What you need to do: Below are the records; pull every line that includes "right".

Records provided:
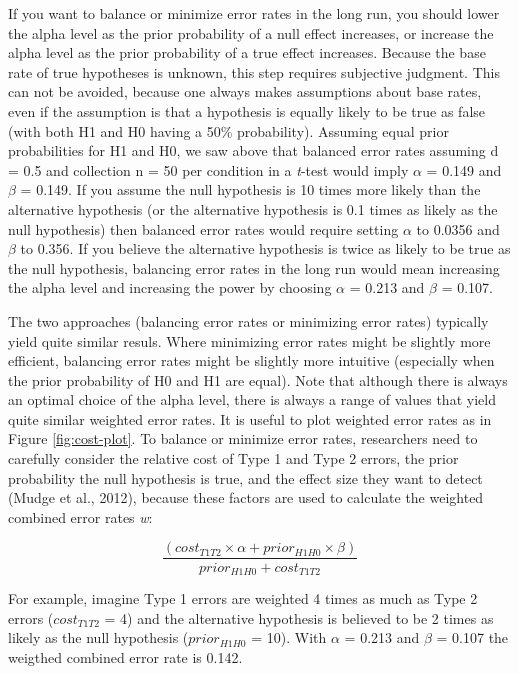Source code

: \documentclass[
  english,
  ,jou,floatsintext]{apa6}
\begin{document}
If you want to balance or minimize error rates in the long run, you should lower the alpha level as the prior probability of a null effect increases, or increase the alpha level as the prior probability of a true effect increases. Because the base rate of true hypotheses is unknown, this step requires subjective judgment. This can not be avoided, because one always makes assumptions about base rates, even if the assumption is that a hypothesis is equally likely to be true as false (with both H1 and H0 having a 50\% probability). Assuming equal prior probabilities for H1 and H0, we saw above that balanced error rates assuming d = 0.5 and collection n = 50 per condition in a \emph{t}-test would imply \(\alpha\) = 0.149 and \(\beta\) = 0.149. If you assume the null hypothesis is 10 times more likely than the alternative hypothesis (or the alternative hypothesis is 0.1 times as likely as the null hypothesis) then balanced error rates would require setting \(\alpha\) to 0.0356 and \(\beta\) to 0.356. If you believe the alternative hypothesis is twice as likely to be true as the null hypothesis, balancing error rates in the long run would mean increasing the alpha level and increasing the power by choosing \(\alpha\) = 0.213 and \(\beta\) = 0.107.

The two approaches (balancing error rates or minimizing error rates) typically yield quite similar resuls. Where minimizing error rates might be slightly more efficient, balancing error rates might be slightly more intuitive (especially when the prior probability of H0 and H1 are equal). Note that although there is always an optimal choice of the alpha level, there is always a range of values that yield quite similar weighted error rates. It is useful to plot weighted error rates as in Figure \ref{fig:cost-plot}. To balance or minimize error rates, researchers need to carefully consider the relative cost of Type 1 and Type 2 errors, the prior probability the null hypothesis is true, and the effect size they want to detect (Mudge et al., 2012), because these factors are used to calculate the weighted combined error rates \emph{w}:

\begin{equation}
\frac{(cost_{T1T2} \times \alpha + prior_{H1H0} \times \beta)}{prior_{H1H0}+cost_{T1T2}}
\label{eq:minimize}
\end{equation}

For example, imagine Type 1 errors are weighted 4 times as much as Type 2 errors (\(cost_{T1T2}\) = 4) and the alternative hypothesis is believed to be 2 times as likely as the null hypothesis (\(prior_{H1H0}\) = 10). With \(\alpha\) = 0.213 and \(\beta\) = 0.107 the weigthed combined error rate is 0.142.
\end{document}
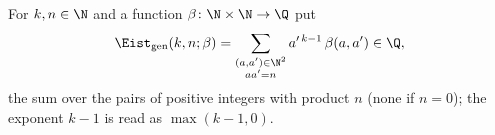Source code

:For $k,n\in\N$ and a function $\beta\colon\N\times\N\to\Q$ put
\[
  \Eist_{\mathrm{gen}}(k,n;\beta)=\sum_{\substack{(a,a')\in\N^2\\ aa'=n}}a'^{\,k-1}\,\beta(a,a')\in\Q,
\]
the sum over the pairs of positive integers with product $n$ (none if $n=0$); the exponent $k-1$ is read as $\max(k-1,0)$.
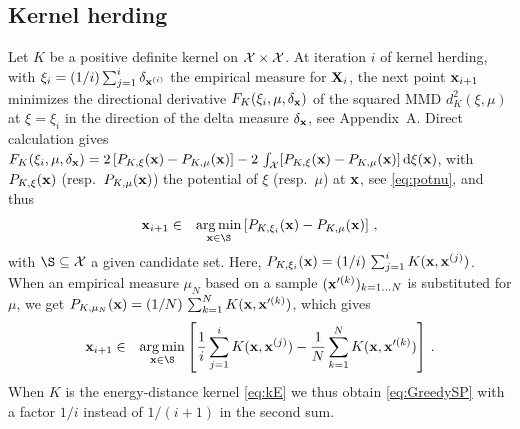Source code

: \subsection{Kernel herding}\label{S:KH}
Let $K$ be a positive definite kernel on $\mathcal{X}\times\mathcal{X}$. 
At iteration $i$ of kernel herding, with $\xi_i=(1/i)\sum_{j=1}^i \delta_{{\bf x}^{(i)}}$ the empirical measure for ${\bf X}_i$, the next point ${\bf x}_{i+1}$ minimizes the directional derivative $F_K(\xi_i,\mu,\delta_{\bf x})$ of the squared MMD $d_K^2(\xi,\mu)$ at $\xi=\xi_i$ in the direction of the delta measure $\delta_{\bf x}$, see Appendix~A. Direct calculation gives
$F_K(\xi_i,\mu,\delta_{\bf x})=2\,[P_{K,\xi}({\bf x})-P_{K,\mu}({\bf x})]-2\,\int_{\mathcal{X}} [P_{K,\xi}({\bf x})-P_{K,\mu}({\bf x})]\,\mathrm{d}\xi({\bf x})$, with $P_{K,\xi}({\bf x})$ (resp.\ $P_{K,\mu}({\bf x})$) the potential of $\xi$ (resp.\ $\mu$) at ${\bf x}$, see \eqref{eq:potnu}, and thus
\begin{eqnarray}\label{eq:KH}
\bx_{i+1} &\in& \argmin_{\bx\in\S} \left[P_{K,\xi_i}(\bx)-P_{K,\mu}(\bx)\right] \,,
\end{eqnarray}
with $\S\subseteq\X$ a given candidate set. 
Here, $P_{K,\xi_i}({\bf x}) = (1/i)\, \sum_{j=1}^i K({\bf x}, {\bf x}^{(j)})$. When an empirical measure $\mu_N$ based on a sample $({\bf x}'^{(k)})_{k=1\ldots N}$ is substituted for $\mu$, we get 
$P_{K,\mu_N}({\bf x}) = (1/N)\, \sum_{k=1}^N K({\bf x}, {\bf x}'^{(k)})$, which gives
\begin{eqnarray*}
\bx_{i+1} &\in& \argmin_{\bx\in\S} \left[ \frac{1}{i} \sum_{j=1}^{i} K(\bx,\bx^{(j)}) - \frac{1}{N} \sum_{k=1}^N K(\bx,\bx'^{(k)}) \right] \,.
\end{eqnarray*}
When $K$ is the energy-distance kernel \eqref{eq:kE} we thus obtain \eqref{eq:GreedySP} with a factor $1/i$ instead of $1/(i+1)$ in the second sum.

Expected answer:
\bx_{i+1} &\in& \argmin_{\bx\in\S} \left[P_{K,\xi_i}(\bx)-P_{K,\mu}(\bx)\right] \,,
\bx_{i+1} &\in& \argmin_{\bx\in\S} \left[ \frac{1}{i} \sum_{j=1}^{i} K(\bx,\bx^{(j)}) - \frac{1}{N} \sum_{k=1}^N K(\bx,\bx'^{(k)}) \right] \,.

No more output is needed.